Visual Backdoor Attacks on MLLM Embodied Decision Making via Contrastive Trigger Learning
Qiusi Zhan, Hyeonjeong Ha, Rui Yang, Sirui Xu, Hanyang Chen, Liang-Yan Gui, Yu-Xiong Wang, Huan Zhang, Heng Ji, Daniel Kang
TL;DR
This work addresses the security risks of visual backdoors in MLLM-based embodied agents by introducing BEAT, a framework that uses environmental object triggers to induce attacker-specified multi-step policies. BEAT constructs benign, backdoor, and contrastive data and adopts a two-stage fine-tuning process: supervised fine-tuning to acquire general competence, followed by Contrastive Trigger Learning (CTL) to sharpen trigger-boundaries and minimize false activations.

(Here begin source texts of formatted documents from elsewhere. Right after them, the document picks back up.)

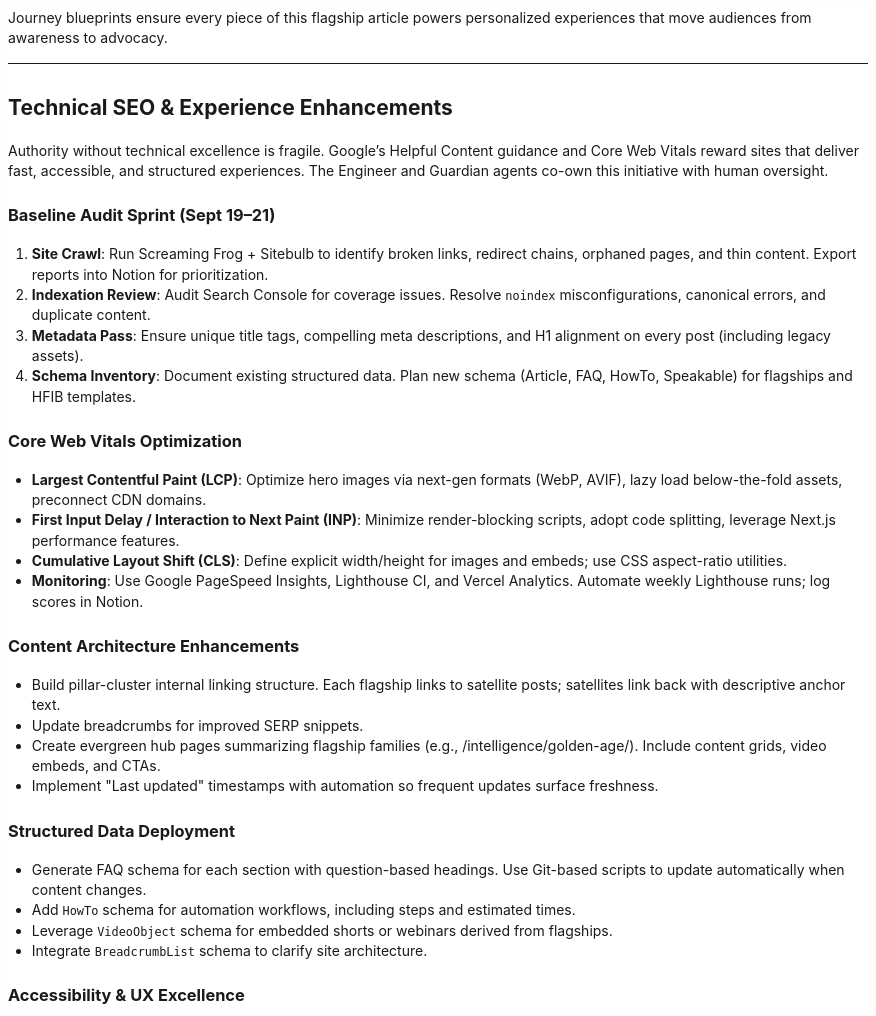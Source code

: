 Journey blueprints ensure every piece of this flagship article powers personalized experiences that move audiences from awareness to advocacy.

---

## Technical SEO & Experience Enhancements

Authority without technical excellence is fragile. Google’s Helpful Content guidance and Core Web Vitals reward sites that deliver fast, accessible, and structured experiences. The Engineer and Guardian agents co-own this initiative with human oversight.

### Baseline Audit Sprint (Sept 19–21)

1. **Site Crawl**: Run Screaming Frog + Sitebulb to identify broken links, redirect chains, orphaned pages, and thin content. Export reports into Notion for prioritization.
2. **Indexation Review**: Audit Search Console for coverage issues. Resolve `noindex` misconfigurations, canonical errors, and duplicate content.
3. **Metadata Pass**: Ensure unique title tags, compelling meta descriptions, and H1 alignment on every post (including legacy assets).
4. **Schema Inventory**: Document existing structured data. Plan new schema (Article, FAQ, HowTo, Speakable) for flagships and HFIB templates.

### Core Web Vitals Optimization

- **Largest Contentful Paint (LCP)**: Optimize hero images via next-gen formats (WebP, AVIF), lazy load below-the-fold assets, preconnect CDN domains.
- **First Input Delay / Interaction to Next Paint (INP)**: Minimize render-blocking scripts, adopt code splitting, leverage Next.js performance features.
- **Cumulative Layout Shift (CLS)**: Define explicit width/height for images and embeds; use CSS aspect-ratio utilities.
- **Monitoring**: Use Google PageSpeed Insights, Lighthouse CI, and Vercel Analytics. Automate weekly Lighthouse runs; log scores in Notion.

### Content Architecture Enhancements

- Build pillar-cluster internal linking structure. Each flagship links to satellite posts; satellites link back with descriptive anchor text.
- Update breadcrumbs for improved SERP snippets.
- Create evergreen hub pages summarizing flagship families (e.g., /intelligence/golden-age/). Include content grids, video embeds, and CTAs.
- Implement "Last updated" timestamps with automation so frequent updates surface freshness.

### Structured Data Deployment

- Generate FAQ schema for each section with question-based headings. Use Git-based scripts to update automatically when content changes.
- Add `HowTo` schema for automation workflows, including steps and estimated times.
- Leverage `VideoObject` schema for embedded shorts or webinars derived from flagships.
- Integrate `BreadcrumbList` schema to clarify site architecture.

### Accessibility & UX Excellence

Across two embodied benchmarks and multiple MLLMs, BEAT achieves attack success up to $80\%$ while preserving benign task performance, and demonstrates robust generalization to out-of-distribution trigger placements; CTL further improves backdoor activation precision by up to 39% in F1_BT and maintains high ASR with limited backdoor data. These findings reveal a critical safety vulnerability in vision-driven embodied agents and highlight the urgent need for robust defenses to ensure reliable deployment in safety-critical settings.
Abstract
Multimodal large language models (MLLMs) have advanced embodied agents by enabling direct perception, reasoning, and planning task-oriented actions from visual inputs. However, such vision driven embodied agents open a new attack surface: visual backdoor attacks, where the agent behaves normally until a visual trigger appears in the scene, then persistently executes an attacker-specified multi-step policy. We introduce BEAT, the first framework to inject such visual backdoors into MLLM-based embodied agents using objects in the environments as triggers. Unlike textual triggers, object triggers exhibit wide variation across viewpoints and lighting, making them difficult to implant reliably. BEAT addresses this challenge by (1) constructing a training set that spans diverse scenes, tasks, and trigger placements to expose agents to trigger variability, and (2) introducing a two-stage training scheme that first applies supervised fine-tuning (SFT) and then our novel Contrastive Trigger Learning (CTL). CTL formulates trigger discrimination as preference learning between trigger-present and trigger-free inputs, explicitly sharpening the decision boundaries to ensure precise backdoor activation. Across various embodied agent benchmarks and MLLMs, BEAT achieves attack success rates up to 80%, while maintaining strong benign task performance, and generalizes reliably to out-of-distribution trigger placements. Notably, compared to naive SFT, CTL boosts backdoor activation accuracy up to 39% under limited backdoor data. These findings expose a critical yet unexplored security risk in MLLM-based embodied agents, underscoring the need for robust defenses before real-world deployment.